Wells Fargo Advisors Sues Mystery Hacker(s) of Independent Broker
Wells Fargo Advisors Financial Network filed a lawsuit on Monday against yet-to-be-identified hackers of a Portland, Oregon firm’s computers, illustrating the innovative attempts that frustrated firms are taking to battle cybersecurity attacks.
In a complaint captioned was filed in U.S. District Court in Oregon, Wells said that unknown hackers in the Dominican Republic had compromised a business computer at a three-person firm that affiliated with LPL earlier this month after a decade with Wells’ independent channel.
The lawsuit, which Wells said will be amended as more details about the alleged hackers become known, seeks compensation for actual costs related to bulking up security systems and recovering lost data—including the cost of an audit by an independent third party to verify the missing data—as well as reputational damages.

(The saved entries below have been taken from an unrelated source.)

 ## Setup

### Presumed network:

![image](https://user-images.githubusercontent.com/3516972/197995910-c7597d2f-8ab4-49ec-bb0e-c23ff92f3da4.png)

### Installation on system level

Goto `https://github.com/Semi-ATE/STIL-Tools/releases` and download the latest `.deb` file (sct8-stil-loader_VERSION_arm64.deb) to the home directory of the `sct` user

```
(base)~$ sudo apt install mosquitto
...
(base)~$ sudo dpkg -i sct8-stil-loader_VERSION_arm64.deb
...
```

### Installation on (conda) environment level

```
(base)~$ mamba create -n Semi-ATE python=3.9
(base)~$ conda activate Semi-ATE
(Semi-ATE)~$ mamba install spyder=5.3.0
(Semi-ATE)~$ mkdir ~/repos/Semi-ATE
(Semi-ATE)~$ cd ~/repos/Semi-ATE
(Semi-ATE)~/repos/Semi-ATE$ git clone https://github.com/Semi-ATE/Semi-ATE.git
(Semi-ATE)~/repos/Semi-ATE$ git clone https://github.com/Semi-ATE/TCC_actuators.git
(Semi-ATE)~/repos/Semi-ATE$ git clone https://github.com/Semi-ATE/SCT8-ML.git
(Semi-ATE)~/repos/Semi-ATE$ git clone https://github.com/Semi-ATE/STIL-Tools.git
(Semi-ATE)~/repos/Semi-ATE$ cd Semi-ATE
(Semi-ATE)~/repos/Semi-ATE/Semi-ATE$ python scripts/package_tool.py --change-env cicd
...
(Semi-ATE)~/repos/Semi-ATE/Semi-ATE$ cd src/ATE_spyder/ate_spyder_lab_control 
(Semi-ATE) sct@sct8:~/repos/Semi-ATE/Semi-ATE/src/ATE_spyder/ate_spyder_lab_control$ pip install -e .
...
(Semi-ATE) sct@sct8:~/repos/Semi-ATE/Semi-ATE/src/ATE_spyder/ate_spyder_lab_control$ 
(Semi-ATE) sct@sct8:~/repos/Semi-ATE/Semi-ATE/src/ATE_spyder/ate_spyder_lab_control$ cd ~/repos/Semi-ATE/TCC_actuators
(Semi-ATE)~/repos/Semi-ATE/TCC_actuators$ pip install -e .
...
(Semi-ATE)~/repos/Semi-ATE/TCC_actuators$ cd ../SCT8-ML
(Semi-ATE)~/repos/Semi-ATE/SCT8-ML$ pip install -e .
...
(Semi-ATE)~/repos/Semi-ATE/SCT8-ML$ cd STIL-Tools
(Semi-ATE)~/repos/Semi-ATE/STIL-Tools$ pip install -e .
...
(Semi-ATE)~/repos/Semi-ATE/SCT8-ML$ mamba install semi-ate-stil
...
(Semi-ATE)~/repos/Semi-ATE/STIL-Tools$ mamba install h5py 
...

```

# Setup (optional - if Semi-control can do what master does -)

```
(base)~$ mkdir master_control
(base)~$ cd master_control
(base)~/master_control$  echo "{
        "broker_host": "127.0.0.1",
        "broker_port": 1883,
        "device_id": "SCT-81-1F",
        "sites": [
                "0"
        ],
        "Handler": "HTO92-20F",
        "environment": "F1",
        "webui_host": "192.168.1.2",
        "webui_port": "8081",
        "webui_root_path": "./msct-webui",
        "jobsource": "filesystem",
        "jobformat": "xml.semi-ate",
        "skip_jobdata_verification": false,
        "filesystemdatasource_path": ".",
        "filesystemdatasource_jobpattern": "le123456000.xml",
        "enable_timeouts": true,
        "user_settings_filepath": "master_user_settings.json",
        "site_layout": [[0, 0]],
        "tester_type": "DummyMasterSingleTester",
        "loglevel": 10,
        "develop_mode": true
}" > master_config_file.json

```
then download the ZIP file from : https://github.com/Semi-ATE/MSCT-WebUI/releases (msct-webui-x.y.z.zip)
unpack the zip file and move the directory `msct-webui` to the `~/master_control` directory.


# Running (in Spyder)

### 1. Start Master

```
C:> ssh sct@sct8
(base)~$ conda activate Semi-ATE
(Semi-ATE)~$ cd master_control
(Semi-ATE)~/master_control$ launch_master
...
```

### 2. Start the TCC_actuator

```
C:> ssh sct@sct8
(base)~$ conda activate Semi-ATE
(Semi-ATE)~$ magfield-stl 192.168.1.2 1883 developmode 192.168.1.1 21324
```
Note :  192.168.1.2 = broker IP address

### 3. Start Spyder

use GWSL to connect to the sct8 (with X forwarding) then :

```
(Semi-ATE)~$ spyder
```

The hackers breached the computer of Lance Steinberg, the firm’s owner, on April 2, obtained login credentials to access his company account at GoDaddy and intercept incoming emails, and accessed his personal Capital One and Amazon accounts, according to the complaint. They rerouted intercepted emails to a server they controlled, it said.
Steinberg, who is not a plaintiff in the lawsuit, did not return a request for comment.
“The security of our clients’ accounts and information is a priority at Wells Fargo,” a Wells Fargo Advisors spokeswoman wrote in an e-mail.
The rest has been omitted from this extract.